Proposal 1: make all <OpTy>::build methods take OpBuilder * instead of Builder *. Thus they have access to the relevant op builder class and can use it to construct nested operations. The builder can be forwarded from OpBuilder::create<OpTy> as OpTy::build(this), which is already the case. We do so for all ops, whether the need the op builder or not, for the sake of consistency. Many ::build functions don’t use the builder even today but still accept it.

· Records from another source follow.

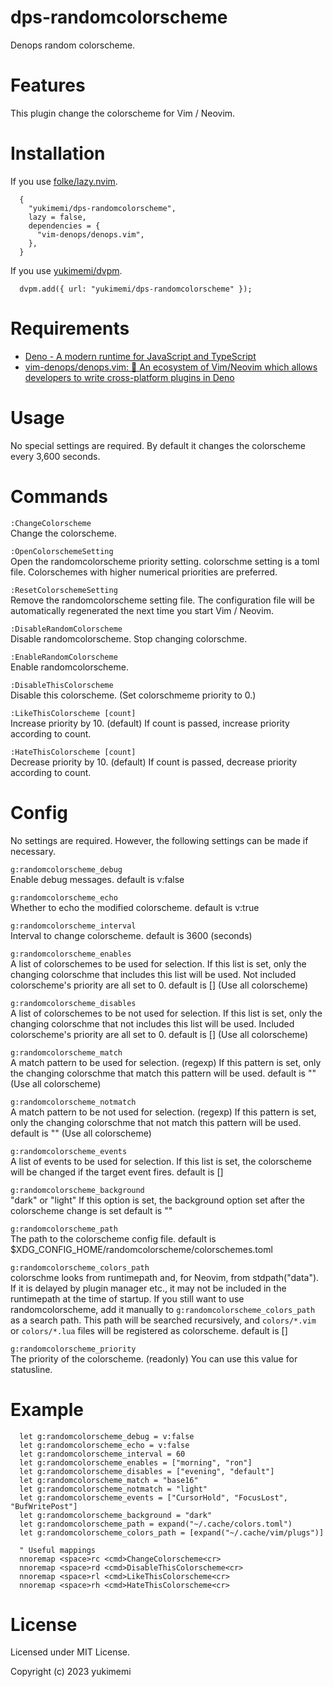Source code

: # dps-randomcolorscheme

Denops random colorscheme.

# Features 

This plugin change the colorscheme for Vim / Neovim.

# Installation 

If you use [folke/lazy.nvim](https://github.com/folke/lazy.nvim).

```
  {
    "yukimemi/dps-randomcolorscheme",
    lazy = false,
    dependencies = {
      "vim-denops/denops.vim",
    },
  }
```

If you use [yukimemi/dvpm](https://github.com/yukimemi/dvpm).

```
  dvpm.add({ url: "yukimemi/dps-randomcolorscheme" });
```

# Requirements 

- [Deno - A modern runtime for JavaScript and TypeScript](https://deno.land/)
- [vim-denops/denops.vim: 🐜 An ecosystem of Vim/Neovim which allows developers to write cross-platform plugins in Deno](https://github.com/vim-denops/denops.vim)
# Usage 

No special settings are required.
By default it changes the colorscheme every 3,600 seconds.

# Commands 

`:ChangeColorscheme`                                      
Change the colorscheme.

`:OpenColorschemeSetting`                            
Open the randomcolorscheme priority setting.
colorschme setting is a toml file.
Colorschemes with higher numerical priorities are preferred.

`:ResetColorschemeSetting`                          
Remove the randomcolorscheme setting file.
The configuration file will be automatically regenerated the next time you start Vim / Neovim.

`:DisableRandomColorscheme`                        
Disable randomcolorscheme.
Stop changing colorschme.

`:EnableRandomColorscheme`                          
Enable randomcolorscheme.

`:DisableThisColorscheme`                            
Disable this colorscheme.
(Set colorschmeme priority to 0.)

`:LikeThisColorscheme [count]`                          
Increase priority by 10. (default)
If count is passed, increase priority according to count.

`:HateThisColorscheme [count]`                          
Decrease priority by 10. (default)
If count is passed, decrease priority according to count.

# Config 

No settings are required. However, the following settings can be made if necessary.

`g:randomcolorscheme_debug`                        
Enable debug messages.
default is v:false

`g:randomcolorscheme_echo`                          
Whether to echo the modified colorscheme.
default is v:true

`g:randomcolorscheme_interval`                  
Interval to change colorscheme.
default is 3600 (seconds)

`g:randomcolorscheme_enables`                    
A list of colorschemes to be used for selection.
If this list is set, only the changing colorschme that includes this list will be used.
Not included colorscheme's priority are all set to 0.
default is [] (Use all colorscheme)

`g:randomcolorscheme_disables`                  
A list of colorschemes to be not used for selection.
If this list is set, only the changing colorschme that not includes this list will be used.
Included colorscheme's priority are all set to 0.
default is [] (Use all colorscheme)

`g:randomcolorscheme_match`                        
A match pattern to be used for selection. (regexp)
If this pattern is set, only the changing colorschme that match this pattern will be used.
default is "" (Use all colorscheme)

`g:randomcolorscheme_notmatch`                  
A match pattern to be not used for selection. (regexp)
If this pattern is set, only the changing colorschme that not match this pattern will be used.
default is "" (Use all colorscheme)

`g:randomcolorscheme_events`                      
A list of events to be used for selection.
If this list is set, the colorscheme will be changed if the target event fires.
default is []

`g:randomcolorscheme_background`              
"dark" or "light"
If this option is set, the background option set after the colorscheme change is set
default is ""

`g:randomcolorscheme_path`                          
The path to the colorscheme config file.
default is $XDG_CONFIG_HOME/randomcolorscheme/colorschemes.toml

`g:randomcolorscheme_colors_path`            
colorschme looks from runtimepath and, for Neovim, from stdpath("data").
If it is delayed by plugin manager etc.,
it may not be included in the runtimepath at the time of startup.
If you still want to use randomcolorscheme, add it manually to
`g:randomcolorscheme_colors_path` as a search path.
This path will be searched recursively, and `colors/*.vim` or `colors/*.lua` files
will be registered as colorscheme.
default is []

`g:randomcolorscheme_priority`                  
The priority of the colorscheme. (readonly)
You can use this value for statusline.

# Example 

```
  let g:randomcolorscheme_debug = v:false
  let g:randomcolorscheme_echo = v:false
  let g:randomcolorscheme_interval = 60
  let g:randomcolorscheme_enables = ["morning", "ron"]
  let g:randomcolorscheme_disables = ["evening", "default"]
  let g:randomcolorscheme_match = "base16"
  let g:randomcolorscheme_notmatch = "light"
  let g:randomcolorscheme_events = ["CursorHold", "FocusLost", "BufWritePost"]
  let g:randomcolorscheme_background = "dark"
  let g:randomcolorscheme_path = expand("~/.cache/colors.toml")
  let g:randomcolorscheme_colors_path = [expand("~/.cache/vim/plugs")]

  " Useful mappings
  nnoremap <space>rc <cmd>ChangeColorscheme<cr>
  nnoremap <space>rd <cmd>DisableThisColorscheme<cr>
  nnoremap <space>rl <cmd>LikeThisColorscheme<cr>
  nnoremap <space>rh <cmd>HateThisColorscheme<cr>
```

# License 

Licensed under MIT License.

Copyright (c) 2023 yukimemi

Proposal 2: in addition to Proposal 1, make ::build functions take a reference rather than a pointer, e.g. OpBuilder &. References are preferred in the rest of the MLIR code base, so this makes ::build functions more consistent. This leverages the opportunity of us already changing the ::build signatures to make APIs more consistent. This also ensures all relevant places are updated because pointer/reference mismatch would trigger a compilation error, while using Builder * instead of OpBuilder * can stay unnoticed for some time because it’s an upcast.

Effects on external users: all signatures of ::build functions, be it in ODS or in C++ will have to be updated to take OpBuilder instead of Builder. Under proposal 2, bodies of ::build functions that actually use the builder will have to be updated as well. Both changes are pretty mechanical.
Any direct calls to ::build will have to be updated, but these should be rare (core infra only has a handful).

Upstream changes have been prototyped in https://reviews.llvm.org/D78713

Proposal 1 makes sense to me, especially given the awkwardness around building implicit terminators and other things within build methods.

Proposal 2 is something that I intended to do a long time ago, and I’m very very +1 of having fixed.

+1 for me here as well! Thanks for doing this :slight_smile:

+1 for option 2. As an aside I recently had to use a builder to create a node with a region today and felt like it was a little awkward. I was thinking that it would be useful to create a builder based on an existing builder, which would make it easy to populate the region of a newly created OP without saving and restoring insertion points.

That’s the next step I have in mind.

+1

I think option 2 is the best choice. Both for the final outcome and also because it makes it easier to have confidence that we found all cases.

Thank you for tackling this!